В селениях на советской стороне начиналась новая жизнь. Государственная граница, однако, еще не была закрыта, — вся область советских Высоких Гор еще общалась с мелкими ханствами, расположенными вдоль Большой Реки и составляющими окраинные провинции соседнего государства.

В том, расположенном в верховьях Большой Реки, крупном селении, что повсеместно в Высоких Горах называлось русским словом Волость, накрепко утвердилась власть, взятая в руки беднейшими горцами. Были перед тем трудные времена. Став советскими, Высокие Горы показались лакомым куском империалистам владычествующим над соседними ханствами. У горцев в Высоких Горах не было оружия для самозащиты. И тогда из Волости за пределы Высоких Гор отправилась верхом и пешком делегация к русским: «Помогите нам отстоять нашу, освобожденную нами от ханов, землю…»

И вслед за вернувшейся после нескольких месяцев тяжелого пути делегацией в крепости, что высилась среди скал возле Волости, появились новые люди, на их фуражках были красные звезды. Эти люди не бесчинствовали, как те, что в дни революции бежали отсюда за границу, не врывались в дома горцев, не отбирали у них последнего. Они заходили в ближайшие селения, говорили, что по новому закону русские и местные жители — братья, что все они могут жить дружно, если прогонят уже не правившую открыто, но еще влиятельную ханскую знать. «Довольно гнуться серпом на ханской работе, радовались горцы, — своя у нас будет теперь земля. Для себя и для детей наших будем трудиться».

Разговоры об отрицании Установленного, о могуществе бедных проникали в самые глухие ущелья.

Местные старейшины, родственники ханов, священнослужители спешили перебраться через Большую Реку. «Не хотим стать подстилкой для ног неверных, — говорили они остающимся, — а вас, вступающих в дружбу с неверными, покарает непрощающий бог».

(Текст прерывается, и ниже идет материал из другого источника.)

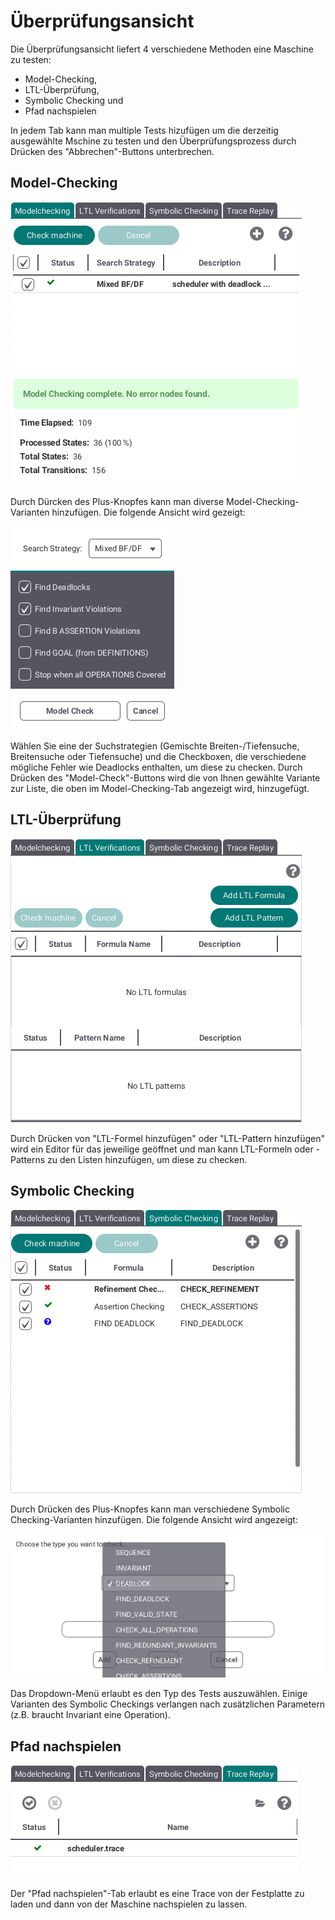 # Überprüfungsansicht

Die Überprüfungsansicht liefert 4 verschiedene Methoden eine Maschine zu testen:

* Model-Checking,
* LTL-Überprüfung,
* Symbolic Checking und
* Pfad nachspielen

In jedem Tab kann man multiple Tests hizufügen um die derzeitig ausgewählte Mschine zu testen und den Überprüfungsprozess durch Drücken des "Abbrechen"-Buttons unterbrechen.

## <a id="Model"> Model-Checking </a>

![Model-Checking](../screenshots/Verifications/Modelchecking.png)

Durch Dürcken des Plus-Knopfes kann man diverse Model-Checking-Varianten hinzufügen. Die folgende Ansicht wird gezeigt:

![Model-Checking-Fenster](../screenshots/Verifications/Modelchecking%20Stage.png)

Wählen Sie eine der Suchstrategien (Gemischte Breiten-/Tiefensuche, Breitensuche oder Tiefensuche) und die Checkboxen, die verschiedene mögliche Fehler wie Deadlocks enthalten, um diese zu checken. Durch Drücken des "Model-Check"-Buttons wird die von Ihnen gewählte Variante zur Liste, die oben im Model-Checking-Tab angezeigt wird, hinzugefügt.

## <a id="LTL"> LTL-Überprüfung </a>

![LTL](../screenshots/Verifications/LTL.png)

Durch Drücken von "LTL-Formel hinzufügen" oder "LTL-Pattern hinzufügen" wird ein Editor für das jeweilige geöffnet und man kann LTL-Formeln oder -Patterns zu den Listen hinzufügen, um diese zu checken.

## <a id="Symbolic"> Symbolic Checking </a>

![Symbolic Checking](../screenshots/Verifications/Symbolic%20Checking.png)

Durch Drücken des Plus-Knopfes kann man verschiedene Symbolic Checking-Varianten hinzufügen. Die folgende Ansicht wird angezeigt:

![SC hinzufügen](../screenshots/Verifications/Add%20SC.png)

Das Dropdown-Menü erlaubt es den Typ des Tests auszuwählen. Einige Varianten des Symbolic Checkings verlangen nach zusätzlichen Parametern (z.B. braucht Invariant eine Operation).

## <a id="Trace"> Pfad nachspielen </a>

![Pfad nachspielen](../screenshots/Verifications/Trace%20Replay.png)

Der "Pfad nachspielen"-Tab erlaubt es eine Trace von der Festplatte zu laden und dann von der Maschine nachspielen zu lassen.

Но те, кто уже давно привык не верить ханам, старейшинам и священнослужителям, думали иное, собирались под тутовыми деревьями и вели шумные беседы о том, что даже в старинных книгах сказано: «покупай знание, продавай незнание», а теперь наступил век великого знания, народ все теперь держит в своих руках, и, значит, худого не может быть, а наверняка станет лучше. И возвращались к своим домам и к своим посевам со смутной надеждой: может быть, и правда, настанут дни, которые принесут счастье всем, кто не мечтал обрести его даже в раю.

Сдавленные склонами ущелий селения уже немало лет считались советскими. Медленно, но все же изменялась в них жизнь, и только трудились люди по-прежнему: когда вставало солнце, надо было карабкаться на маленькие поля, очищать их от камней, пропускать воду в желоба каналов, проведенных поперек отвесных скал, собирать на осыпях иссохшую черную колючку и делать множество других необходимых и трудных дел. Но ведь трудились теперь люди для себя, и в этом было счастье.